■ **DATA RECORDS**

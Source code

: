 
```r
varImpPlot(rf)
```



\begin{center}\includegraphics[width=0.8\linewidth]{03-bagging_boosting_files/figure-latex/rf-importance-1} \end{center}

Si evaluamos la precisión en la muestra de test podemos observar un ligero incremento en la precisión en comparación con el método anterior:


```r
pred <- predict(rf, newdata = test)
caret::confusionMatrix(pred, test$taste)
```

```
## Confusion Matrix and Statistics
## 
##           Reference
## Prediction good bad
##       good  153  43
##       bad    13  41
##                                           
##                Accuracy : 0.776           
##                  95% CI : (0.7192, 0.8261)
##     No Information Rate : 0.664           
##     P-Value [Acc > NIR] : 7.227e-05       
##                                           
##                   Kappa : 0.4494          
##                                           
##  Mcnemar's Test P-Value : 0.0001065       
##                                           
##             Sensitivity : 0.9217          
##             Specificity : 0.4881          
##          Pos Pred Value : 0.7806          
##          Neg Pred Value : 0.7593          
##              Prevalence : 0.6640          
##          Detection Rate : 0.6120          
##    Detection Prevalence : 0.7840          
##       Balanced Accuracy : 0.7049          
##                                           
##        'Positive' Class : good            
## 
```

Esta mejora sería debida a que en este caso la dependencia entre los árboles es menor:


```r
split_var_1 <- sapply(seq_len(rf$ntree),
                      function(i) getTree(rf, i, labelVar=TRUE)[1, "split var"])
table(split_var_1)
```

■ **WHAT YOU HAVE TO DO**
Give back the whole listing, word for word.

■ **SOLUTION TO THIS TASK**
Source code

: 
```r
varImpPlot(rf)
```



\begin{center}\includegraphics[width=0.8\linewidth]{03-bagging_boosting_files/figure-latex/rf-importance-1} \end{center}

Si evaluamos la precisión en la muestra de test podemos observar un ligero incremento en la precisión en comparación con el método anterior:


```r
pred <- predict(rf, newdata = test)
caret::confusionMatrix(pred, test$taste)
```

```
## Confusion Matrix and Statistics
## 
##           Reference
## Prediction good bad
##       good  153  43
##       bad    13  41
##                                           
##                Accuracy : 0.776           
##                  95% CI : (0.7192, 0.8261)
##     No Information Rate : 0.664           
##     P-Value [Acc > NIR] : 7.227e-05       
##                                           
##                   Kappa : 0.4494          
##                                           
##  Mcnemar's Test P-Value : 0.0001065       
##                                           
##             Sensitivity : 0.9217          
##             Specificity : 0.4881          
##          Pos Pred Value : 0.7806          
##          Neg Pred Value : 0.7593          
##              Prevalence : 0.6640          
##          Detection Rate : 0.6120          
##    Detection Prevalence : 0.7840          
##       Balanced Accuracy : 0.7049          
##                                           
##        'Positive' Class : good            
## 
```

Esta mejora sería debida a que en este caso la dependencia entre los árboles es menor:


```r
split_var_1 <- sapply(seq_len(rf$ntree),
                      function(i) getTree(rf, i, labelVar=TRUE)[1, "split var"])
table(split_var_1)
```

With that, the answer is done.